Impact of film thickness on the geometric and electronic characteristics of ultrathin rutile-TiO2(110) films supported by metal substrates

Abstract

Titanium dioxide (TiO₂) has received significant attention due to its importance in a wide range of applications, including photocatalysis, solar energy conversion, and chemical sensing. The physicochemical properties of TiO₂ can be finely tuned using a novel platform of ultrathin oxide films. In this study, a computational study based on density functional theory (DFT) calculations is performed to investigate the thickness-dependent geometric and electronic properties of ultrathin rutile-phase TiO₂(110) films supported by five body-centered cubic metal substrates: W, Mo, Ta, Nb, and V, oriented along the (100) plane. The DFT calculations suggest that W and Mo may serve as optimal metal substrates for the formation of ultrathin TiO₂ films, in which lattice mismatch along the long axis plays a significant role.
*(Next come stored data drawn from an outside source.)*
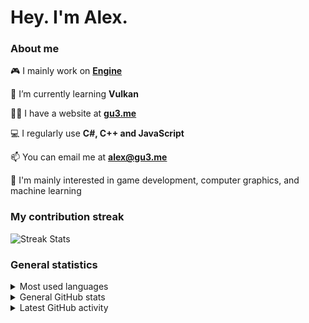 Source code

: <h1>Hey. I'm Alex.</h1>

### About me

🎮 I mainly work on <b><a href="https://github.com/xezno/Engine">Engine</a></b>

🌱 I’m currently learning <b>Vulkan</b>

👨‍💻 I have a website at <b><a href="https://gu3.me/">gu3.me</a></b>

💻 I regularly use <b>C#, C++ and JavaScript</b>

📫 You can email me at <b><a href="mailto:alex@gu3.me">alex@gu3.me</a></b>

🤔 I'm mainly interested in game development, computer graphics, and machine learning

### My contribution streak

<img align="center" src="https://github-readme-streak-stats.herokuapp.com/?user=xezno&theme=dark" alt="Streak Stats">

### General statistics

<details>
  <summary>Most used languages</summary>
  <img
    src="https://github-readme-stats.vercel.app/api/top-langs?username=xezno&show_icons=true&locale=en&layout=compact&langs_count=6&theme=dark"
    alt="Most Used Languages">
</details>

<details>
  <summary>General GitHub stats</summary>
  <img
    src="https://github-readme-stats.vercel.app/api?username=xezno&hide=contribs,prs&show_icons=true&count_private=true&line_height=30&custom_title=General GitHub Stats&theme=dark"
    alt="General Stats">
</details>

<details>
  <summary>Latest GitHub activity</summary>
  <br>
  
<!--START_SECTION:activity-->
1. 🎉 Merged PR [#21](https://github.com/xezno/Engine/pull/21) in [xezno/Engine](https://github.com/xezno/Engine)
2. 💪 Opened PR [#21](https://github.com/xezno/Engine/pull/21) in [xezno/Engine](https://github.com/xezno/Engine)
3. 🎉 Merged PR [#2](https://github.com/xezno/OpenTPW/pull/2) in [xezno/OpenTPW](https://github.com/xezno/OpenTPW)
4. ❗️ Closed issue [#2](https://github.com/XiiiC/Among-Us-VR/issues/2) in [XiiiC/Among-Us-VR](https://github.com/XiiiC/Among-Us-VR)
5. 🗣 Commented on [#2](https://github.com/XiiiC/Among-Us-VR/issues/2) in [XiiiC/Among-Us-VR](https://github.com/XiiiC/Among-Us-VR)
<!--END_SECTION:activity-->
</details>
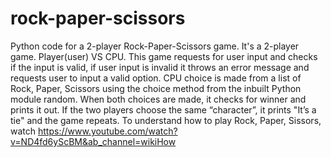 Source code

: # rock-paper-scissors
Python code for a 2-player Rock-Paper-Scissors game.
It's a 2-player game. Player(user) VS CPU.
This game requests for user input and checks if the input is valid, if user input is invalid it throws an error message and requests user to input a valid option.
CPU choice is made from a list of Rock, Paper, Scissors using the choice method from the inbuilt Python module random.
When both choices are made, it checks for winner and prints it out.
If the two players choose the same “character”, it prints "It’s a tie" and the game repeats.
To understand how to play Rock, Paper, Sissors, watch https://www.youtube.com/watch?v=ND4fd6yScBM&ab_channel=wikiHow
Furthermore, the interfacial electronic structure of the TiO₂ film, primarily characterized by charge transfer from metal to the TiO₂ layer and the formation of metal-included gap states (MIGS), can be used to rationalize the thickness-dependent variation in the work function of ultrathin TiO₂ films on metal substrates. Our results provide valuable insights into the effect of the film thickness on the geometric and electronic properties of TiO₂ films grown on metal substrates.